→ **About this exercise**
Leaving out every line that comes before the one containing "## ScoringSystem", output the rest of the records exactly, the final line included.

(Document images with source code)
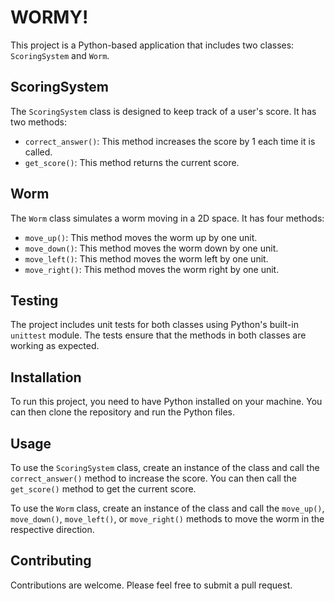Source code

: # WORMY!

This project is a Python-based application that includes two classes: `ScoringSystem` and `Worm`. 

## ScoringSystem

The `ScoringSystem` class is designed to keep track of a user's score. It has two methods:

- `correct_answer()`: This method increases the score by 1 each time it is called.
- `get_score()`: This method returns the current score.

## Worm

The `Worm` class simulates a worm moving in a 2D space. It has four methods:

- `move_up()`: This method moves the worm up by one unit.
- `move_down()`: This method moves the worm down by one unit.
- `move_left()`: This method moves the worm left by one unit.
- `move_right()`: This method moves the worm right by one unit.

## Testing

The project includes unit tests for both classes using Python's built-in `unittest` module. The tests ensure that the methods in both classes are working as expected.

## Installation

To run this project, you need to have Python installed on your machine. You can then clone the repository and run the Python files.

## Usage

To use the `ScoringSystem` class, create an instance of the class and call the `correct_answer()` method to increase the score. You can then call the `get_score()` method to get the current score.

To use the `Worm` class, create an instance of the class and call the `move_up()`, `move_down()`, `move_left()`, or `move_right()` methods to move the worm in the respective direction.

## Contributing

Contributions are welcome. Please feel free to submit a pull request.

→ **Solution to the exercise**
## ScoringSystem

The `ScoringSystem` class is designed to keep track of a user's score. It has two methods:

- `correct_answer()`: This method increases the score by 1 each time it is called.
- `get_score()`: This method returns the current score.

## Worm

The `Worm` class simulates a worm moving in a 2D space. It has four methods:

- `move_up()`: This method moves the worm up by one unit.
- `move_down()`: This method moves the worm down by one unit.
- `move_left()`: This method moves the worm left by one unit.
- `move_right()`: This method moves the worm right by one unit.

## Testing

The project includes unit tests for both classes using Python's built-in `unittest` module. The tests ensure that the methods in both classes are working as expected.

## Installation

To run this project, you need to have Python installed on your machine. You can then clone the repository and run the Python files.

## Usage

To use the `ScoringSystem` class, create an instance of the class and call the `correct_answer()` method to increase the score. You can then call the `get_score()` method to get the current score.

To use the `Worm` class, create an instance of the class and call the `move_up()`, `move_down()`, `move_left()`, or `move_right()` methods to move the worm in the respective direction.

## Contributing

Contributions are welcome. Please feel free to submit a pull request.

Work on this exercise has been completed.